Bordeaux-Bègles, un vent nouveau souffle sur l’Europe
Il y a un an, personne ne parlait de l’UBB comme d’un prétendant à l’Europe. Et pourtant, cette saison, les Girondins ont tout balayé sur leur passage. En Top 14, ils sont deuxièmes, déjà qualifiés pour les demi-finales. En Champions Cup, ils ont gagné leurs quatre matchs de poule, avec 33 essais inscrits, soit la meilleure attaque. Puis sont venus les matchs couperets : Ulster (43-31), Munster (47-29), et surtout une demi-finale épatante contre Toulouse (35-18) au Matmut Atlantique.
Cette montée en puissance, c’est aussi l’œuvre de Yannick Bru. Sous sa direction, l’UBB a trouvé un équilibre rare entre jeu spectaculaire et efficacité. La charnière Lucu–Jalibert donne le tempo, les ailiers Bielle-Biarrey et Penaud terminent les coups avec brio, et devant, ça tient très solide, notamment en mêlée. Pete Samu, le troisième ligne australien, incarne cette agressivité positive, capable de gratter des ballons et de remonter 60 mètres pour marquer comme il l’a fait contre Toulouse.
L’un des rares points faibles reste la touche, parfois fébrile. Et puis il faudra gérer l’événement : c’est une première finale, et certains pourraient se laisser happer par l’enjeu. L’UBB sait qu’il faudra rester discipliné, éviter les erreurs, et composer avec l’incertitude autour de Penaud, qui revient tout juste de blessure. Mais l’ambiance dans le groupe est sereine, concentrée, sans pression excessive. Le mot d’ordre, selon Bru, c’est « jouer à fond, mais sans perdre la tête ».
Northampton, des galères du championnat à la lumière européenne
Côté anglais, la saison a été plus chaotique. 8ᵉ de Premiership, pas de phase finale domestique. Les Saints ont vite compris qu’ils ne pourraient pas tout jouer, et ont donc misé sur l’Europe. Choix risqué, mais gagnant.
Ils sortent d’une phase de poule solide (3 victoires, 1 défaite), puis ont enchaîné les grosses perfs : Clermont (46-24), Castres (51-16), et surtout le coup de tonnerre à Dublin contre le Leinster (37-34). Un match où Northampton a étouffé l’ogre irlandais pendant une mi-temps, avant de tenir bon dans une fin de match irrespirable.

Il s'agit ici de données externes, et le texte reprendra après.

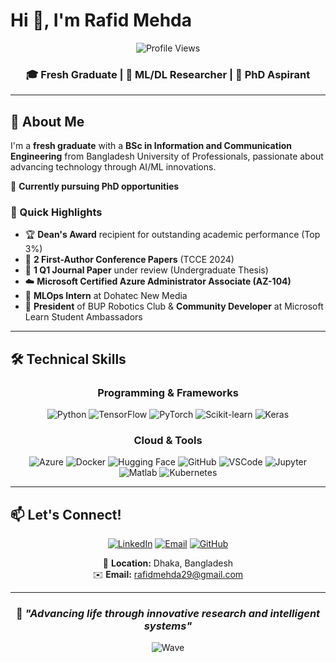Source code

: # Hi 👋, I'm Rafid Mehda

<div align="center">

![Profile Views](https://komarev.com/ghpvc/?username=rafidmehda&label=Profile%20views&color=0e75b6&style=flat)

</div>

<h3 align="center">🎓 Fresh Graduate | 🔬 ML/DL Researcher | 🚀 PhD Aspirant</h3>

<div align="center">


</div>

---

## 🔬 About Me

I'm a **fresh graduate** with a **BSc in Information and Communication Engineering** from Bangladesh University of Professionals, passionate about advancing technology through AI/ML innovations.

🎯 **Currently pursuing PhD opportunities**

### 🌟 Quick Highlights
- 🏆 **Dean's Award** recipient for outstanding academic performance (Top 3%)
- 📄 **2 First-Author Conference Papers** (TCCE 2024)
- 📝 **1 Q1 Journal Paper** under review (Undergraduate Thesis)
- ☁️ **Microsoft Certified Azure Administrator Associate (AZ-104)**
- 🤖 **MLOps Intern** at Dohatec New Media
- 👥 **President** of BUP Robotics Club & **Community Developer** at Microsoft Learn Student Ambassadors

---

## 🛠️ Technical Skills

<div align="center">

### Programming & Frameworks
![Python](https://img.shields.io/badge/-Python-3776AB?style=flat-square&logo=python&logoColor=white)
![TensorFlow](https://img.shields.io/badge/-TensorFlow-FF6F00?style=flat-square&logo=tensorflow&logoColor=white)
![PyTorch](https://img.shields.io/badge/-PyTorch-EE4C2C?style=flat-square&logo=pytorch&logoColor=white)
![Scikit-learn](https://img.shields.io/badge/-Scikit--learn-F7931E?style=flat-square&logo=scikit-learn&logoColor=white)
![Keras](https://img.shields.io/badge/-Keras-D00000?style=flat-square&logo=keras&logoColor=white)


### Cloud & Tools
![Azure](https://img.shields.io/badge/-Azure-0089D6?style=flat-square&logo=microsoftazure&logoColor=white)
![Docker](https://img.shields.io/badge/-Docker-2496ED?style=flat-square&logo=docker&logoColor=white)
![Hugging Face](https://img.shields.io/badge/-Hugging%20Face-FF3B6A?style=flat-square&logo=huggingface&logoColor=white)
![GitHub](https://img.shields.io/badge/-GitHub-181717?style=flat-square&logo=github&logoColor=white)
![VSCode](https://img.shields.io/badge/-VS%20Code-007ACC?style=flat-square&logo=visualstudiocode&logoColor=white)
![Jupyter](https://img.shields.io/badge/-Jupyter-F37626?style=flat-square&logo=jupyter&logoColor=white)
![Matlab](https://img.shields.io/badge/-Matlab-0076A8?style=flat-square&logo=matlab&logoColor=white)
![Kubernetes](https://img.shields.io/badge/-Kubernetes-326CE5?style=flat-square&logo=kubernetes&logoColor=white)


</div>


---

## 📫 Let's Connect!

<div align="center">

[![LinkedIn](https://img.shields.io/badge/-LinkedIn-0077B5?style=for-the-badge&logo=linkedin&logoColor=white)](https://www.linkedin.com/in/rafid-mehda-bb95851b1/)
[![Email](https://img.shields.io/badge/-Email-D14836?style=for-the-badge&logo=gmail&logoColor=white)](mailto:rafidmehda29@gmail.com)
[![GitHub](https://img.shields.io/badge/-GitHub-181717?style=for-the-badge&logo=github&logoColor=white)](https://github.com/rafid29mehda)


📍 **Location:** Dhaka, Bangladesh  
✉️ **Email:** rafidmehda29@gmail.com

</div>

---

<div align="center">

### 💭 *"Advancing life through innovative research and intelligent systems"*

![Wave](https://raw.githubusercontent.com/mayhemantt/mayhemantt/Update/svg/Bottom.svg)

</div>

Cette équipe joue vite, fort et sans complexes. Le demi de mêlée Alex Mitchell en est le cœur battant, ultra rapide, toujours à l’affût. À ses côtés, le jeune ouvreur Fin Smith (21 ans) affiche une maturité bluffante. L’ailier Tommy Freeman est l’autre homme en forme : 7 essais en 3 matchs, dont un triplé en demi-finale. Et dans le pack, Henry Pollock, 20 ans à peine, a livré une prestation monstre contre Leinster avec 24 plaquages et un essai rageur.

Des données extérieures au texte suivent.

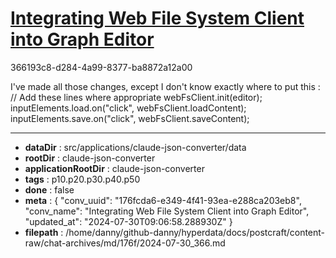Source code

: # [Integrating Web File System Client into Graph Editor](https://claude.ai/chat/176fcda6-e349-4f41-93ea-e288ca203eb8)

366193c8-d284-4a99-8377-ba8872a12a00

I've made all those changes, except I don't know exactly where to put this :
// Add these lines where appropriate webFsClient.init(editor); inputElements.load.on("click", webFsClient.loadContent); inputElements.save.on("click", webFsClient.saveContent);

---

* **dataDir** : src/applications/claude-json-converter/data
* **rootDir** : claude-json-converter
* **applicationRootDir** : claude-json-converter
* **tags** : p10.p20.p30.p40.p50
* **done** : false
* **meta** : {
  "conv_uuid": "176fcda6-e349-4f41-93ea-e288ca203eb8",
  "conv_name": "Integrating Web File System Client into Graph Editor",
  "updated_at": "2024-07-30T09:06:58.288930Z"
}
* **filepath** : /home/danny/github-danny/hyperdata/docs/postcraft/content-raw/chat-archives/md/176f/2024-07-30_366.md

Mais les Saints arrivent à Cardiff très diminués. Le puissant Juarno Augustus est forfait, et plusieurs titulaires sont très incertains (Langdon, Coles, Ramm, Mayanavanua). Le staff garde le flou sur les compositions, mais le risque d’un pack remanié est réel. Ce qui pourrait poser problème contre le 5 de devant girondin, l’un des plus puissants du plateau.

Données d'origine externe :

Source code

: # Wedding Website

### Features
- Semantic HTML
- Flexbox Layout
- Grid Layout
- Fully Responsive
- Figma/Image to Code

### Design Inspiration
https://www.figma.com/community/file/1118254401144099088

Henry Pollock, la révélation qui dérange
Parmi les surprises anglaises de cette saison, Henry Pollock s’impose comme un véritable poison. Peu attendu au départ, le jeune troisième ligne aile de 20 ans est en train de s’imposer comme un élément central du système des Saints. Sa demi-finale contre Leinster est restée dans les mémoires : 24 plaquages réussis, un essai plein de hargne, et une présence constante dans les zones d’affrontement.
Pollock impressionne par sa vitesse d’intervention, sa capacité à gratter des ballons au sol et à enchaîner les tâches ingrates sans jamais baisser d’intensité. Son nom commence déjà à circuler pour une éventuelle tournée des Lions britanniques, preuve que ses performances ne passent pas inaperçues.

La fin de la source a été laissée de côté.